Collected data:
◇ ◇ ◇ ◇ ◇

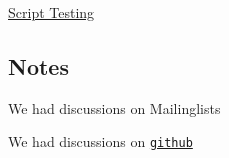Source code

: \begin{DoxyItemize}
\item \hyperlink{doc_decisions_script_testing_md}{Script Testing}
\end{DoxyItemize}

\subsection*{Notes}


\begin{DoxyItemize}
\item We had discussions on Mailinglists
\item We had discussions on \href{https://github.com/ElektraInitiative/libelektra/pull/26}{\tt github} 
\end{DoxyItemize}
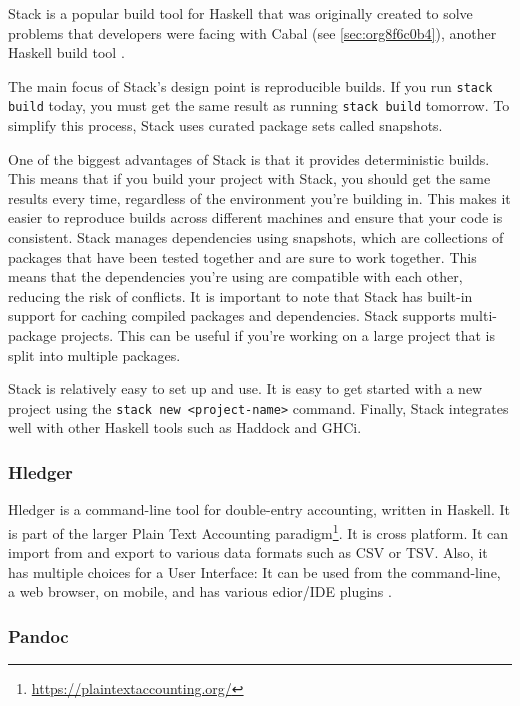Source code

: \documentclass[a4paper, titlepage, twoside]{article}
\begin{document}
Stack is a popular build tool for Haskell that was originally created to solve problems that developers were facing with Cabal (see \ref{sec:org8f6c0b4}), another Haskell build tool \autocite{CommercialhaskellStack2023}.

The main focus of Stack's design point is reproducible builds. If you run \texttt{stack build} today, you must get the same result as running \texttt{stack build} tomorrow. To simplify this process, Stack uses curated package sets called snapshots.

One of the biggest advantages of Stack is that it provides deterministic builds. This means that if you build your project with Stack, you should get the same results every time, regardless of the environment you're building in. This makes it easier to reproduce builds across different machines and ensure that your code is consistent. Stack manages dependencies using snapshots, which are collections of packages that have been tested together and are sure to work together. This means that the dependencies you're using are compatible with each other, reducing the risk of conflicts. It is important to note that Stack has built-in support for caching compiled packages and dependencies. Stack supports multi-package projects. This can be useful if you're working on a large project that is split into multiple packages.

Stack is relatively easy to set up and use. It is easy to get started with a new project using the \texttt{stack new <project-name>} command. Finally, Stack integrates well with other Haskell tools such as Haddock and GHCi.

\subsubsection{Hledger}
\label{sec:org9196b15}

Hledger is a command-line tool for double-entry accounting, written in Haskell. It is part of the larger Plain Text Accounting paradigm\footnote{\url{https://plaintextaccounting.org/}}. It is cross platform. It can import from and export to various data formats such as CSV or TSV. Also, it has multiple choices for a User Interface: It can be used from the command-line, a web browser, on mobile, and has various edior/IDE plugins \autocite{michaelHledger2023}.

\subsubsection{Pandoc}
\label{sec:org639fa19}
\end{document}
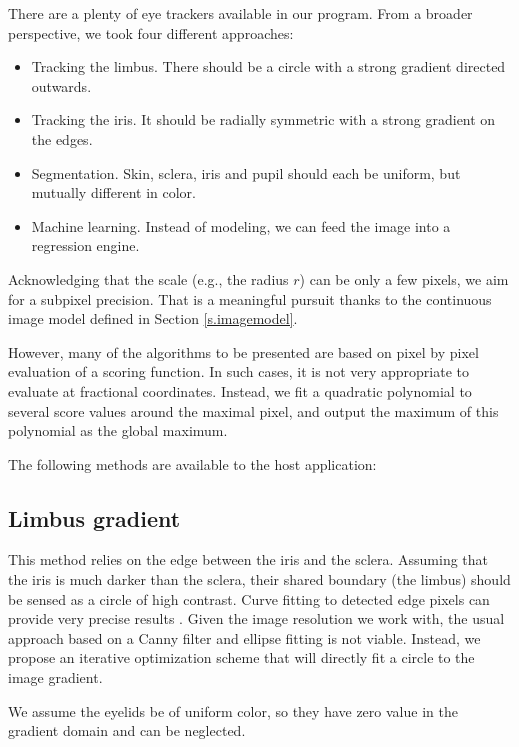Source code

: 
There are a plenty of eye trackers available in our program.
From a broader perspective, we took four different approaches:
\begin{itemize}
\item Tracking the limbus. There should be a circle with a strong gradient directed outwards.
\item Tracking the iris. It should be radially symmetric with a strong gradient on the edges.
\item Segmentation. Skin, sclera, iris and pupil should each be uniform, but mutually different in color.
\item Machine learning. Instead of modeling, we can feed the image into a regression engine.
\end{itemize}

Acknowledging that the scale (e.g., the radius $r$) can be only a few pixels, we aim for a subpixel precision.
That is a meaningful pursuit thanks to the continuous image model defined in Section \ref{s.imagemodel}.

However, many of the algorithms to be presented are based on pixel by pixel evaluation of a scoring function.
In such cases, it is not very appropriate to evaluate at fractional coordinates.
Instead, we fit a quadratic polynomial to several score values around the maximal pixel, and output the maximum of this polynomial as the global maximum.

The following methods are available to the host application:

\subsection{Limbus gradient}
This method relies on the edge between the iris and the sclera.
Assuming that the iris is much darker than the sclera, their shared boundary (the limbus) should be sensed as a circle of high contrast.
Curve fitting to detected edge pixels can provide very precise results \cite{kassner14}.
Given the image resolution we work with, the usual approach based on a Canny filter and ellipse fitting is not viable.
Instead, we propose an iterative optimization scheme that will directly fit a circle to the image gradient.

We assume the eyelids be of uniform color, so they have zero value in the gradient domain and can be neglected.

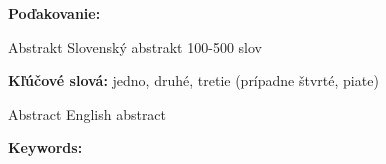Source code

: \documentclass[12pt, oneside]{book}
\theoremstyle{definition} \newtheorem{defi}{Definícia}
\begin{document}
\vfill
{\bf Poďakovanie:}


\newpage 
\thispagestyle{empty}

\huge{Abstrakt}
\normalsize
\newline
Slovenský abstrakt 100-500 slov

{\bf Kľúčové slová:} jedno, druhé, tretie (prípadne štvrté, piate)


\newpage 
\thispagestyle{empty}

\huge{Abstract}
\normalsize
\newline
English abstract

{\bf Keywords:} 


%
%



\newpage 

\tableofcontents



\newpage 

\listoffigures


\mainmatter


 











\end{document}
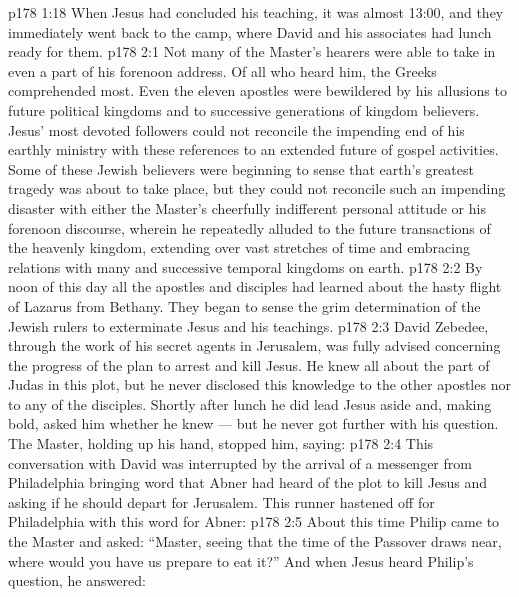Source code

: \vs p178 1:18 \pc When Jesus had concluded his teaching, it was almost 13:00, and they immediately went back to the camp, where David and his associates had lunch ready for them.
\vs p178 2:1 Not many of the Master’s hearers were able to take in even a part of his forenoon address. Of all who heard him, the Greeks comprehended most. Even the eleven apostles were bewildered by his allusions to future political kingdoms and to successive generations of kingdom believers. Jesus’ most devoted followers could not reconcile the impending end of his earthly ministry with these references to an extended future of gospel activities. Some of these Jewish believers were beginning to sense that earth’s greatest tragedy was about to take place, but they could not reconcile such an impending disaster with either the Master’s cheerfully indifferent personal attitude or his forenoon discourse, wherein he repeatedly alluded to the future transactions of the heavenly kingdom, extending over vast stretches of time and embracing relations with many and successive temporal kingdoms on earth.
\vs p178 2:2 By noon of this day all the apostles and disciples had learned about the hasty flight of Lazarus from Bethany. They began to sense the grim determination of the Jewish rulers to exterminate Jesus and his teachings.
\vs p178 2:3 David Zebedee, through the work of his secret agents in Jerusalem, was fully advised concerning the progress of the plan to arrest and kill Jesus. He knew all about the part of Judas in this plot, but he never disclosed this knowledge to the other apostles nor to any of the disciples. Shortly after lunch he did lead Jesus aside and, making bold, asked him whether he knew --- but he never got further with his question. The Master, holding up his hand, stopped him, saying: 
\vs p178 2:4 This conversation with David was interrupted by the arrival of a messenger from Philadelphia bringing word that Abner had heard of the plot to kill Jesus and asking if he should depart for Jerusalem. This runner hastened off for Philadelphia with this word for Abner: 
\vs p178 2:5 About this time Philip came to the Master and asked: “Master, seeing that the time of the Passover draws near, where would you have us prepare to eat it?” And when Jesus heard Philip’s question, he answered: 
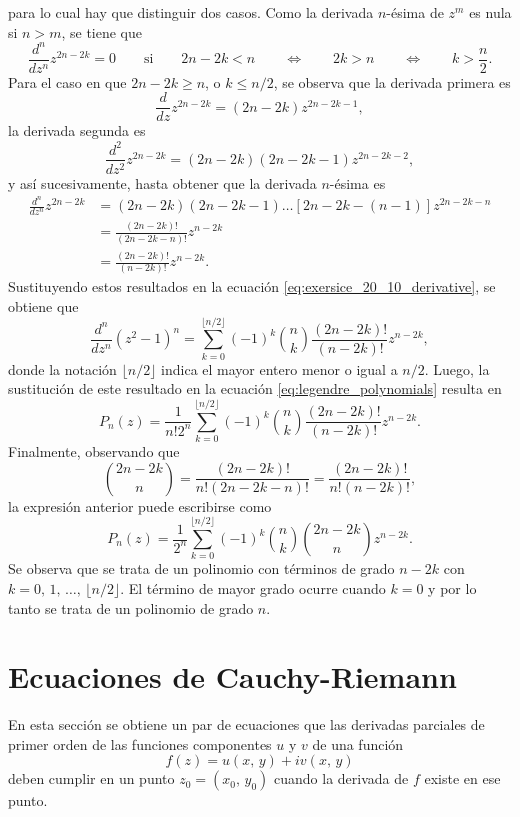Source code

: \documentclass[a4paper]{report}
\begin{document}
para lo cual hay que distinguir dos casos. Como la derivada \(n\)-ésima de \(z^m\) es nula si \(n>m\), se tiene que 
\[
 \frac{d^n}{dz^n}z^{2n-2k}=0
 \qquad\textrm{si}\qquad
 2n-2k<n\qquad\Leftrightarrow\qquad 2k>n \qquad\Leftrightarrow\qquad k>\frac{n}{2}.
\]
Para el caso en que \(2n-2k\geq n\), o \(k\leq n/2\), se observa que la derivada primera es
\[
 \frac{d}{dz}z^{2n-2k}=(2n-2k)z^{2n-2k-1},
\]
la derivada segunda es
\[
 \frac{d^2}{dz^2}z^{2n-2k}=(2n-2k)(2n-2k-1)z^{2n-2k-2},
\]
y así sucesivamente, hasta obtener que la derivada \(n\)-ésima es
\begin{align*}
 \frac{d^n}{dz^n}z^{2n-2k}&=(2n-2k)(2n-2k-1)\dots[2n-2k-(n-1)]z^{2n-2k-n}\\
  &=\frac{(2n-2k)!}{(2n-2k-n)!}z^{n-2k}\\
  &=\frac{(2n-2k)!}{(n-2k)!}z^{n-2k}.
\end{align*}
Sustituyendo estos resultados en la ecuación \ref{eq:exersice_20_10_derivative}, se obtiene que 
\[
 \frac{d^n}{dz^n}(z^2-1)^n=\sum_{k=0}^{\lfloor n/2\rfloor}(-1)^k\binom{n}{k}\frac{(2n-2k)!}{(n-2k)!}z^{n-2k},
\]
donde la notación \(\lfloor n/2\rfloor\) indica el mayor entero menor o igual a \(n/2\). Luego, la sustitución de este resultado en la ecuación \ref{eq:legendre_polynomials} resulta en 
\[
 P_n(z)=\frac{1}{n!2^n}\sum_{k=0}^{\lfloor n/2\rfloor}(-1)^k\binom{n}{k}\frac{(2n-2k)!}{(n-2k)!}z^{n-2k}.
\]
Finalmente, observando que 
\[
 \binom{2n-2k}{n}=\frac{(2n-2k)!}{n!(2n-2k-n)!}=\frac{(2n-2k)!}{n!(n-2k)!},
\]
la expresión anterior puede escribirse como
\[
 P_n(z)=\frac{1}{2^n}\sum_{k=0}^{\lfloor n/2\rfloor}(-1)^k\binom{n}{k}\binom{2n-2k}{n}z^{n-2k}.
\]
Se observa que se trata de un polinomio con términos de grado \(n-2k\) con \(k=0,\,1,\,\dots,\,\lfloor n/2\rfloor\). El término de mayor grado ocurre cuando \(k=0\) y por lo tanto se trata de un polinomio de grado \(n\).

\section{Ecuaciones de Cauchy-Riemann}\label{sec:cauchy_riemann_equations}

En esta sección se obtiene un par de ecuaciones que las derivadas parciales de primer orden de las funciones componentes \(u\) y \(v\) de una función 
\[
 f(z)=u(x,\,y)+iv(x,\,y)
\]
deben cumplir en un punto \(z_0=(x_0,\,y_0)\) cuando la derivada de \(f\) existe en ese punto.
\end{document}
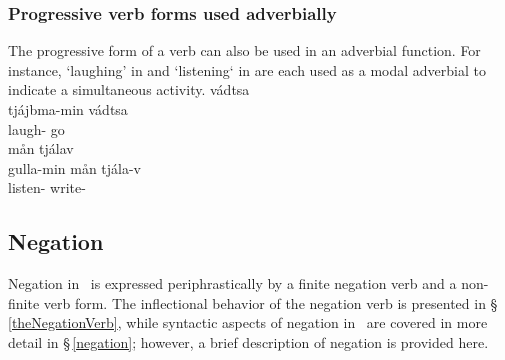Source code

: \subsubsection{Progressive verb forms used adverbially}\label{ADVverbs}
The progressive form of a verb can also be used in an adverbial function. For instance,  ‘laughing’ in  and  ‘listening‘ in  are each used as a modal adverbial to indicate a simultaneous activity. %
\ea\label{ADVverbsEx1}%
\glll	{} vádtsa\\
	tjájbma-min vádtsa\\
	laugh- go\BS{}\\\nopagebreak
{}	
\z
\ea\label{ADVverbsEx2}%
\glll	{} mån tjálav\\
	gulla-min mån tjála-v\\
	listen-  write-\\\nopagebreak
{}	
\z



\subsection{Negation}\label{negationVerb}
Negation in \PS\ is expressed periphrastically by a finite negation verb and a non-finite verb form. The inflectional behavior of the negation verb is presented in §\,\ref{theNegationVerb}, while syntactic aspects of negation in \PS\ are covered in more detail in §\,\ref{negation}; however, a brief description of negation is provided here. 

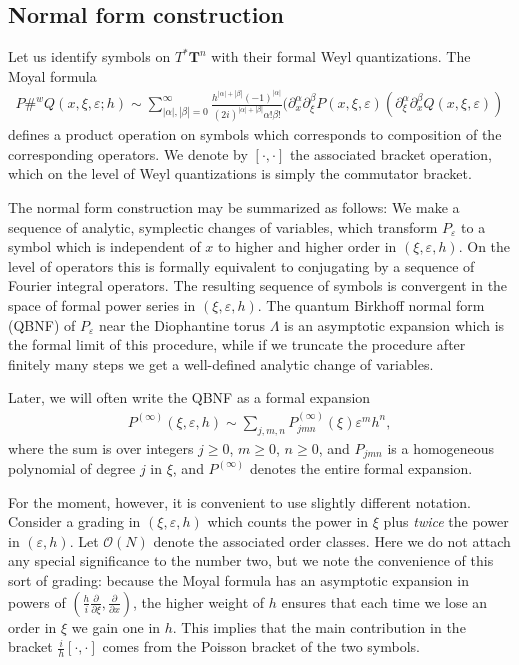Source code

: \documentclass[12pt,lettersize]{article}
\renewcommand{\epsilon}{\varepsilon}
\theoremstyle{plain}%
\numberwithin{theorem}{section}
\numberwithin{equation}{section}
\theoremstyle{definition}
\theoremstyle{remark}
\begin{document}
{\subsection{Normal form construction}\label{BNFconstr}

Let us identify symbols on $T^*\mathbf{T}^n$ with their formal Weyl quantizations. The Moyal formula%
%
\begin{align*}
P\#^w Q(x,\xi,\epsilon;h) \sim \sum_{|\alpha|,|\beta| = 0 }^\infty \frac{h^{|\alpha| + |\beta|}(-1)^{|\alpha|}}{(2i)^{|\alpha|+|\beta|}\alpha!\beta!} (\partial_x^\alpha \partial_\xi^\beta P(x,\xi,\epsilon) ( \partial_\xi^\alpha\partial_x^\beta Q(x,\xi,\epsilon))
\end{align*}
%
defines a product operation on symbols which corresponds to composition of the corresponding operators. We denote by $[\cdot,\cdot]$ the associated bracket operation, which on the level of Weyl quantizations is simply the commutator bracket.

The normal form construction may be summarized as follows: We make a sequence of analytic, symplectic changes of variables, which transform $P_\epsilon$ to a symbol which is independent of $x$ to higher and higher order in $(\xi,\epsilon,h)$. On the level of operators this is formally equivalent to conjugating by a sequence of Fourier integral operators. The resulting sequence of symbols is convergent in the space of formal power series in $(\xi,\epsilon,h)$. The quantum Birkhoff normal form (QBNF) of $P_\epsilon$ near the Diophantine torus $\Lambda$ is {an asymptotic expansion which is} the formal limit of this procedure, while if we truncate the procedure after finitely many steps we get a well-defined analytic change of variables. 

Later, we will often write the QBNF as a formal expansion
%
\begin{align*}{}
  P^{(\infty)}(\xi,\epsilon,h) \sim \sum_{j,m,n} P^{(\infty)}_{jmn}(\xi)\epsilon^m h^n,
\end{align*}
%
where the sum is over integers $j\geq 0$, $m\geq 0$, $n\geq 0$, and $P_{jmn}$ is a homogeneous polynomial of degree $j$ in $\xi$, and $P^{(\infty)}$ denotes the entire formal expansion. %

For the moment, however, it is convenient to use slightly different notation. Consider a grading in $(\xi,\epsilon,h)$ which counts the power in $\xi$ plus {\it twice} the power in $(\epsilon,h)$. Let $\mathcal{O}(N)$ denote the associated order classes. Here we do not attach any special significance to the number two, but we note the convenience of this sort of grading: because the Moyal formula has an asymptotic expansion in powers of $(\frac{h}{i} \frac{\partial}{\partial \xi}, \frac{\partial}{\partial x})$, the higher weight of $h$ ensures that each time we lose an order in $\xi$ we gain one in $h$. This implies that the main contribution in the bracket $\frac{i}{h}[\cdot,\cdot]$ comes from the Poisson bracket of the two symbols. 

}
\end{document}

◇ ◇ ◇ ◇ ◇

- REQUIREMENT -
Work out, please, how many lines above contain "ecuación"; answer only with the number.

- RESPONSE -
2